An annuity ladder lets you hedge your bets; a great choice in our current climate when rates are quite low. Some of your money stays in safe, long-term investments. But some of it matures quickly, allowing you to make moves when the market is right.
But the annuity ladder isn't about trying to out-guess or "time" the market. Fortunes are made and more often lost trying to do that. Those considering retirement can't take that kind of risk. You need a safe and effective way to both build and protect your retirement monies.
Looking at our In the Spotlight section today, the best 10 year rate is returning 5.4%. That's a decent rate, but for how long? We've seen fixed deferred annuity rates in excess of 8%. You need to be able to move when rates go back up -- without paying penalties for taking your money out early.

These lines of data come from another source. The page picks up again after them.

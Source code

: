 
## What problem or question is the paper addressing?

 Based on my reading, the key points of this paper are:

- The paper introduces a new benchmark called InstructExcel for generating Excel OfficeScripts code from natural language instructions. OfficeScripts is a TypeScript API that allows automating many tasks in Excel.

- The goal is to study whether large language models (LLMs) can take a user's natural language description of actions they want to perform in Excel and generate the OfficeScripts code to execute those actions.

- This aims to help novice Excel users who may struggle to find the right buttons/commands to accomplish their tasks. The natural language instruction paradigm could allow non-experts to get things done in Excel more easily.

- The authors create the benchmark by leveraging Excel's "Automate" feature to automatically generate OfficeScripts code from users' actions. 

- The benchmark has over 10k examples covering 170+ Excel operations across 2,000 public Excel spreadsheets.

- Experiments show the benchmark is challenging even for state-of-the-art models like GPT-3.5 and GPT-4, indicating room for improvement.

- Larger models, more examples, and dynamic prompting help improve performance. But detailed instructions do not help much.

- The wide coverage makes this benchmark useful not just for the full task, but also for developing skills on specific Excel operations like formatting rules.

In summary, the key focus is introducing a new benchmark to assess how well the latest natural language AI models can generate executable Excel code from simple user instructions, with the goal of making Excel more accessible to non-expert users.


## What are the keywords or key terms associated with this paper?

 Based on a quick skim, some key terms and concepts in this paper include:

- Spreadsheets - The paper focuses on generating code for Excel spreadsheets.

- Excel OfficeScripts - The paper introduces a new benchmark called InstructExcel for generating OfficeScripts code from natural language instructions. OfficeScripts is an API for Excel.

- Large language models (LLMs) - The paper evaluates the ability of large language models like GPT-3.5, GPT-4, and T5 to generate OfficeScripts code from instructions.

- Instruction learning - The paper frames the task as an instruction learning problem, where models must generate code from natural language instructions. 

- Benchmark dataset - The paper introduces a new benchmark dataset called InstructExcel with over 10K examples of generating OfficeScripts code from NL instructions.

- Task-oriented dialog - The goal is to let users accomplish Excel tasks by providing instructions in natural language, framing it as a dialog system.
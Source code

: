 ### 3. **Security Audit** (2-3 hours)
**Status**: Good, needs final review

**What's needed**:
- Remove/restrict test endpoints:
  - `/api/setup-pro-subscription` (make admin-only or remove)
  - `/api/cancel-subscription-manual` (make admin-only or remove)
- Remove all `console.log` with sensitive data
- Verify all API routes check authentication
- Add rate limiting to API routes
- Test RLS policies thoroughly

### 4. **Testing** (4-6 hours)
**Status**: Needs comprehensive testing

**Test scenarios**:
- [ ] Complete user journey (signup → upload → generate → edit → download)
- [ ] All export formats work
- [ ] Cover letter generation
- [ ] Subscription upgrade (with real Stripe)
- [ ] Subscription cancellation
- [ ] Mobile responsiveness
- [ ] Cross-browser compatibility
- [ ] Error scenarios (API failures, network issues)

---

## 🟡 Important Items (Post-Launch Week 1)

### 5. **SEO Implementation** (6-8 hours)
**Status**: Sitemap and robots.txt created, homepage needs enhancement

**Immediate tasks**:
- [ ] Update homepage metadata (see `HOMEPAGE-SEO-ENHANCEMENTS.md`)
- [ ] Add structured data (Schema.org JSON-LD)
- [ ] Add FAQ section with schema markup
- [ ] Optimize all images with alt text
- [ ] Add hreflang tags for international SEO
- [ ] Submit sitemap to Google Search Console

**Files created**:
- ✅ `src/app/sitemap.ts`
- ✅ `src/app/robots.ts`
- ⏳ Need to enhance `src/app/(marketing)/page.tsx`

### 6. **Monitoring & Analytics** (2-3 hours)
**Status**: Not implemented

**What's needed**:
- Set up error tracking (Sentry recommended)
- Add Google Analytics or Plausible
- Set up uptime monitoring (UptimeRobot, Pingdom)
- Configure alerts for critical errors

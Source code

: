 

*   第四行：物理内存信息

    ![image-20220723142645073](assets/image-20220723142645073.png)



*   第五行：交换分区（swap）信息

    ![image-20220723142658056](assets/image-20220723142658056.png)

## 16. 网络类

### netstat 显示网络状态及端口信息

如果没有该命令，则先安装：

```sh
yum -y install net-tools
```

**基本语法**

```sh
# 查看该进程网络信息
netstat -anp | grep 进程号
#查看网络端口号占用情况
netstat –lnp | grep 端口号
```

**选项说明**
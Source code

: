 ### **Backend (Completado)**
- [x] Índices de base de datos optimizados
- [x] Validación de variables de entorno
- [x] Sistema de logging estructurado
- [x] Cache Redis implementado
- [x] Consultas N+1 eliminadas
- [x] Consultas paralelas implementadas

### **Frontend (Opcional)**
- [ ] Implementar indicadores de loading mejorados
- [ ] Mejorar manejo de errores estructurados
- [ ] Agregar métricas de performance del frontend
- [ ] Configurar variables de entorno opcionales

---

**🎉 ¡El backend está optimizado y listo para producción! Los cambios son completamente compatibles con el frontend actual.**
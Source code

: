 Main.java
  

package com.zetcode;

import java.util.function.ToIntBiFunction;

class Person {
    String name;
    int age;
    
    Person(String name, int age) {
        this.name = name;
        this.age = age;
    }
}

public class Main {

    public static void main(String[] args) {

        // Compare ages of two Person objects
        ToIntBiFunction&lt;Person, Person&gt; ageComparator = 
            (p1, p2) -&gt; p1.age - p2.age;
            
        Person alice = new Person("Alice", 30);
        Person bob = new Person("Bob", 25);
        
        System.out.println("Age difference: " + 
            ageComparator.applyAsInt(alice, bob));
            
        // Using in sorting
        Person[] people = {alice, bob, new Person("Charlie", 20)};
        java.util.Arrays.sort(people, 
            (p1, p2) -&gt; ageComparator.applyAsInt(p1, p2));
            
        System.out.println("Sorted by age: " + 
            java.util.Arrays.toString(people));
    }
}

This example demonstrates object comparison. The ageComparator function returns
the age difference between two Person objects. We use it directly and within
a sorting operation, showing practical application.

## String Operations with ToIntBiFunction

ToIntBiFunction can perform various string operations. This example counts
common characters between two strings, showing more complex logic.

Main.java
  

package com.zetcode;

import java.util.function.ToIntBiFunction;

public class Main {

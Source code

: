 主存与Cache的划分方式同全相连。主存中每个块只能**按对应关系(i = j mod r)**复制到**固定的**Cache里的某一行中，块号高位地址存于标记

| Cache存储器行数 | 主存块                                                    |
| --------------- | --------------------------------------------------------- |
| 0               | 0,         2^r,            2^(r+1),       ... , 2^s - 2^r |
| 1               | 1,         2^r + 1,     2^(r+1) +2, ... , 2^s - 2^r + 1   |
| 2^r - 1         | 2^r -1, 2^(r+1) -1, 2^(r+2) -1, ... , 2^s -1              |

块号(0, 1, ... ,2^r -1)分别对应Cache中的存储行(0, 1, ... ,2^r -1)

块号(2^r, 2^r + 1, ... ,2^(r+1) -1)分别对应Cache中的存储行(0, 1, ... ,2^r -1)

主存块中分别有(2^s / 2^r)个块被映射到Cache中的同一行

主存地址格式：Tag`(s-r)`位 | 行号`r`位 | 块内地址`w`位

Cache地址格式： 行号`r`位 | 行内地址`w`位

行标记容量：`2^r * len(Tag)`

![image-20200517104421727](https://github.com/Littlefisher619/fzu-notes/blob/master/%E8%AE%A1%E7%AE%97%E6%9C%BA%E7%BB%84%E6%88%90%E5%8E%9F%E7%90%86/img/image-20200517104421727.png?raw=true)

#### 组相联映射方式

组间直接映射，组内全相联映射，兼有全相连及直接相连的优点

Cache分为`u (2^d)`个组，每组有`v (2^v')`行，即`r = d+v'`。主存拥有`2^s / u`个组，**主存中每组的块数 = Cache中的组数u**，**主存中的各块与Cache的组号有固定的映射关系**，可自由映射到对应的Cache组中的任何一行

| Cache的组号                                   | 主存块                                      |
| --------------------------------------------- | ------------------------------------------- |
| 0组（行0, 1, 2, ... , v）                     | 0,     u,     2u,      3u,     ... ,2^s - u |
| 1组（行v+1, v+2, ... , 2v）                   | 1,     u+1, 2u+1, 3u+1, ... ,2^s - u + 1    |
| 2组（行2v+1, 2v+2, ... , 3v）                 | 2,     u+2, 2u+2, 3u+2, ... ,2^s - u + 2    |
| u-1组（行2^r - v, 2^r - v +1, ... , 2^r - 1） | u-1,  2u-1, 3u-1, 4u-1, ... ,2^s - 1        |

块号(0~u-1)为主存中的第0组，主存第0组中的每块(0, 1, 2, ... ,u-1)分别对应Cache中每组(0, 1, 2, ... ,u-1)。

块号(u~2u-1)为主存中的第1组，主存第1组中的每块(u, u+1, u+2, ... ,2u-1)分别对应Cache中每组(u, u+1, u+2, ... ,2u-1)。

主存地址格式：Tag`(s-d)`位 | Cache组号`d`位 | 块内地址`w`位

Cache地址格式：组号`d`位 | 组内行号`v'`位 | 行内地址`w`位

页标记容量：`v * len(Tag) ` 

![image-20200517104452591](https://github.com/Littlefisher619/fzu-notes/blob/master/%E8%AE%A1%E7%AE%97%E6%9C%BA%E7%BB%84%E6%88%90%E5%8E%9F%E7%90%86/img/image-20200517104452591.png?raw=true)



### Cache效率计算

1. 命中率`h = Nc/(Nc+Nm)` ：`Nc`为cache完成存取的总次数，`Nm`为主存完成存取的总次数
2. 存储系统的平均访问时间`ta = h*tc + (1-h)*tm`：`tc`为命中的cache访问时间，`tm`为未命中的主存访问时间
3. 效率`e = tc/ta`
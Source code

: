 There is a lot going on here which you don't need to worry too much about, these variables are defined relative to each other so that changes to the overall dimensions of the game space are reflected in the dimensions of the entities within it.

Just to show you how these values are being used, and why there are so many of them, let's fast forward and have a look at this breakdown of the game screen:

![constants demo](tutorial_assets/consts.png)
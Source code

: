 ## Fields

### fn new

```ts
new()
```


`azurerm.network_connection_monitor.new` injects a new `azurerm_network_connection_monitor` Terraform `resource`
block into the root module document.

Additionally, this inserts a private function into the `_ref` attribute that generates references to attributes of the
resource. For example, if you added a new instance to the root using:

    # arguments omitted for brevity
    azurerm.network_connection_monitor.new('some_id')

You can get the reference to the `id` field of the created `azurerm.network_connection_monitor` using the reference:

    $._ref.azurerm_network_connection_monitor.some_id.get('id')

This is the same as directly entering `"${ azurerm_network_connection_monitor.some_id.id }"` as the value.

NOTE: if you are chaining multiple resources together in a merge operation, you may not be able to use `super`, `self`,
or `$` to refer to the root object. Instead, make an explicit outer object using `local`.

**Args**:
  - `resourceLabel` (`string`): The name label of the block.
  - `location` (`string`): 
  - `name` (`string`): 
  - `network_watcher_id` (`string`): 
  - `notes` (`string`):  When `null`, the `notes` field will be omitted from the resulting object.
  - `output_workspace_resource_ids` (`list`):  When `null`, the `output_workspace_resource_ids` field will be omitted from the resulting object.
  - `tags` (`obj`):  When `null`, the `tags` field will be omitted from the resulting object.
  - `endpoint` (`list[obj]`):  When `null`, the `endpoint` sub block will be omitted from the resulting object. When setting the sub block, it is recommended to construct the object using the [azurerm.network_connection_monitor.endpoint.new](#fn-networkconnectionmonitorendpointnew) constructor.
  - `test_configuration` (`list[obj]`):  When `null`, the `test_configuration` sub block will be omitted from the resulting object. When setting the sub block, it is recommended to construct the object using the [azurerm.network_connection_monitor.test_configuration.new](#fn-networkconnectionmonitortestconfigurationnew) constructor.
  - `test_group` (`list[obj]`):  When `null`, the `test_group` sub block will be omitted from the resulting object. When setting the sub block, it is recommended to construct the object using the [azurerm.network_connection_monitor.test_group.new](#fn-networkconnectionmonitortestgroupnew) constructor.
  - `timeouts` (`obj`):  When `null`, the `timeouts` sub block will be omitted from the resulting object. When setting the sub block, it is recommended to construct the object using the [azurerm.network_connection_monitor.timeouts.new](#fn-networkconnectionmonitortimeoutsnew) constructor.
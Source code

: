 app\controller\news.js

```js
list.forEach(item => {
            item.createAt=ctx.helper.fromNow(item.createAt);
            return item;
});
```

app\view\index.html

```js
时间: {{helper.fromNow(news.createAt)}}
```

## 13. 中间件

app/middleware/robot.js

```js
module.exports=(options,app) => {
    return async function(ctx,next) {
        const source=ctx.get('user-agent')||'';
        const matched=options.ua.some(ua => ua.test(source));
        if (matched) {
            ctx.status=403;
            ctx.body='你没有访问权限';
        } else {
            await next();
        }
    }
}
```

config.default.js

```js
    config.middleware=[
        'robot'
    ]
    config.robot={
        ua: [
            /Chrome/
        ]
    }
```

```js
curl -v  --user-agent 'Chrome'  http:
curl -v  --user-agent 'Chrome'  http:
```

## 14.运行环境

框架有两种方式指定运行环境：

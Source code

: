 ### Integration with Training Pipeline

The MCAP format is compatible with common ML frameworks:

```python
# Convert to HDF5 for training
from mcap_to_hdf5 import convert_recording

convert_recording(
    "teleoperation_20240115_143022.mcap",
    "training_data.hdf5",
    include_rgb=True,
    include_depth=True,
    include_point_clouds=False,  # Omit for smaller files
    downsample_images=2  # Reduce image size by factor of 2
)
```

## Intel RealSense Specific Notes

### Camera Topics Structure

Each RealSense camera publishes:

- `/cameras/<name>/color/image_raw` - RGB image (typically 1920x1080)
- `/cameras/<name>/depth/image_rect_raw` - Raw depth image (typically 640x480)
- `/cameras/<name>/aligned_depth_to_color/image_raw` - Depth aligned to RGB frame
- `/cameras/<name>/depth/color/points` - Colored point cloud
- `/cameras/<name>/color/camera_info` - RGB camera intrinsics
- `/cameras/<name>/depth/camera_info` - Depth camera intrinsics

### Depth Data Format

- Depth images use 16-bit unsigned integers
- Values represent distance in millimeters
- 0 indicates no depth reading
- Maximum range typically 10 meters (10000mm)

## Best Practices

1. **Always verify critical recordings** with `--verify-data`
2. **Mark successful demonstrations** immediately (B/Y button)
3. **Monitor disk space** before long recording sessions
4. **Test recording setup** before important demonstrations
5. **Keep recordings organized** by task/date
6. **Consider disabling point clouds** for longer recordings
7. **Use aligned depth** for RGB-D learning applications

Of course, it's possible that rates won't climb anytime soon, so you don't want to miss out on locking at least some of your investment at the 5.4% rate.
Here's a hypothetical annuity ladder based on the best fixed deferred annuities of today.
Total investment: $500,000
- $100,000 in 10 year at 5.4%
- $100,000 in 8 year at 5.1%
- $100,000 in 6 year at 4.65%
- $100,000 in 4 year at 3.75%
- $100,000 in 2 year at 2.5%
At the end of 2 years -- your first rung on the ladder -- your total investment is now grown to $543,771. That annualizes to 4.28%, or just about what a current 5 year annuity would have returned. Overall, it's a total return of 8.75% from your initial investment. But now you have flexibility. $105,063 of those funds have just matured. That money is now ready to be re-invested -- without having to pay any taxes. You get to pick where the money goes -- a new rung on the ladder -- depending on current rates and your needs. If interest rates have climbed, invest for longer periods. If they are still low, reinvest for another two years.
In four years, $120,210 more can be reinvested. In six, you have another $137,459. And that keeps going each time another maturity period comes around. Each time, you get the chance to re-evaluate the annuity landscape, looking to capitalize when rates finally do start to move upwards.
Annuity ladders are all about giving you flexibility while keeping your money safe. And in today's economic client, they make more sense than ever.